La forme naïve ne saurait cacher la profondeur de la pensée. Jésus naissant au monde des hommes apporte avec lui un potentiel infini de renouvellement. Mais cette énergie sans pareille reste inutilisée et inefficace aussi longtemps que je ne la fais pas mienne par ma volonté libre. La nouvelle naissance ne se produit pas ailleurs que dans mon cœur. Tout, autour de moi, pourrait bien être nouveau, je reste dans mon vieillissement, usé, fatigué, aussi longtemps que je n’accepte pas de changer.
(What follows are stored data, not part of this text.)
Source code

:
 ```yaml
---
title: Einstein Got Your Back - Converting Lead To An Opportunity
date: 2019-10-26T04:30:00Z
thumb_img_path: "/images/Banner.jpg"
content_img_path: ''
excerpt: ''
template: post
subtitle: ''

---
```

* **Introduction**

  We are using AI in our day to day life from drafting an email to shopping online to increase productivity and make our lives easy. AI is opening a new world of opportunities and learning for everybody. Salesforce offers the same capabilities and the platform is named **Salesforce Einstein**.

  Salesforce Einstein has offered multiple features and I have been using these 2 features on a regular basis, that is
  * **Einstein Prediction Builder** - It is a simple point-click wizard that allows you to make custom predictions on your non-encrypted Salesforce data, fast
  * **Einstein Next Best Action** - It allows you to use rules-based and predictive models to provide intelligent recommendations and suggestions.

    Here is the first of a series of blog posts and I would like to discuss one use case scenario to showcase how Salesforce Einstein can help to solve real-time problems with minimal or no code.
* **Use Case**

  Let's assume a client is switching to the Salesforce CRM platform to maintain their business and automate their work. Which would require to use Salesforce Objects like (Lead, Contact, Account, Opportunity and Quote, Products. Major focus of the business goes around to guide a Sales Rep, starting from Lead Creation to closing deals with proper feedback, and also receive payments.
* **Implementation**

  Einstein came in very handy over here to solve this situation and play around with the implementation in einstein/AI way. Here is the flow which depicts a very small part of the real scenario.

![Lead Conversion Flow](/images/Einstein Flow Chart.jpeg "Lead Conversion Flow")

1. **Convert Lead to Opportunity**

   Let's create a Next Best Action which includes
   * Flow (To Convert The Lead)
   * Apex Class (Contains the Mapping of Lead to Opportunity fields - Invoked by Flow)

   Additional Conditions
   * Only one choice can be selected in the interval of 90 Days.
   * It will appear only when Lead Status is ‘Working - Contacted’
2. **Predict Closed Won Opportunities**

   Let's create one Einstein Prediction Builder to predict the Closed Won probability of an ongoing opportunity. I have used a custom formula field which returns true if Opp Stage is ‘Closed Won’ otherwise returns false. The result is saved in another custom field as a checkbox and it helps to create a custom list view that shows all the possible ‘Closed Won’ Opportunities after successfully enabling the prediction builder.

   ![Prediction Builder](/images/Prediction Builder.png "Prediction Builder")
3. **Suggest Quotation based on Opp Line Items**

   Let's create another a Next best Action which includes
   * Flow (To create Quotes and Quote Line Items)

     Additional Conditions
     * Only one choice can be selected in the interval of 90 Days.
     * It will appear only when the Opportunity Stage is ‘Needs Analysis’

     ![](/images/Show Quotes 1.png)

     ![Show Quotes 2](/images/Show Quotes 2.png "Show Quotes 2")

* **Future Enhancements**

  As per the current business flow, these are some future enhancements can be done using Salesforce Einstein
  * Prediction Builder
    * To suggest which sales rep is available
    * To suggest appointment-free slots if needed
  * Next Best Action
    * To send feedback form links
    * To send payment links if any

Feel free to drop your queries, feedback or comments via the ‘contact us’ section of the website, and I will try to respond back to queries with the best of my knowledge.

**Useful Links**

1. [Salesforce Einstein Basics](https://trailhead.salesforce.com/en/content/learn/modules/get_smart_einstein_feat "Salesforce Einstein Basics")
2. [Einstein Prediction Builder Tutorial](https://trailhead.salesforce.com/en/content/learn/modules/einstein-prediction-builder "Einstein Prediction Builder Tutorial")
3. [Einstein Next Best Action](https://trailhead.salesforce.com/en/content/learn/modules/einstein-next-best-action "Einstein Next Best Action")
Je dois entrer moi-même dans la nouveauté qu’inaugure la venue de Dieu parmi nous.
Comment puis-je le faire ?… St Paul nous a donné la réponse depuis longtemps : « Devenez les imitateurs de Dieu ! » Et les Pères de l’Eglise répètent à l’envie : « Dieu s’est fait homme afin que l’homme devienne Dieu. » La grâce que nous apporte l’Enfant-Dieu agit au plus profond de nous-mêmes pour nous transformer à son image. Mais à ce don doit correspondre aussi notre réponse. Nous avons à mener une vie digne de ce Dieu qui se donne ainsi à nous pour nous faire semblable à lui. L’image se doit d’agir d’après son modèle.
Le modèle est venu partager notre condition humaine. La réciprocité de l’échange invite donc l’image à partager la condition de Dieu. C’est l’aspect le plus clair. On ne saurait pourtant oublier que l’imitation du modèle divin invite aussi à partager la condition de l’homme. Si je veux mener une vie chrétienne digne de ce nom, je dois tenir compte de cette double dimension. Je ne puis me réfugier dans la seule dimension « verticale » avec Dieu sous peine d’en rester à l’incontrôlable d’une vie spirituelle seulement « représentée », imaginée, une vie dont on ne pourrait vérifier l’authenticité. L’amour du prochain reste en définitive le critère le plus certain de l’amour de Dieu. Mais je ne peux pas davantage en rester au seul plan « horizontal » de la rencontre de l’homme, car celle-ci n’aura sa pleine densité que dans la mesure où elle sera fondée sur Celui qui, en l’homme, passe l’homme. Le mystère de Noël est au fond celui de cette double communion poussée en Jésus à un niveau proprement inégalable.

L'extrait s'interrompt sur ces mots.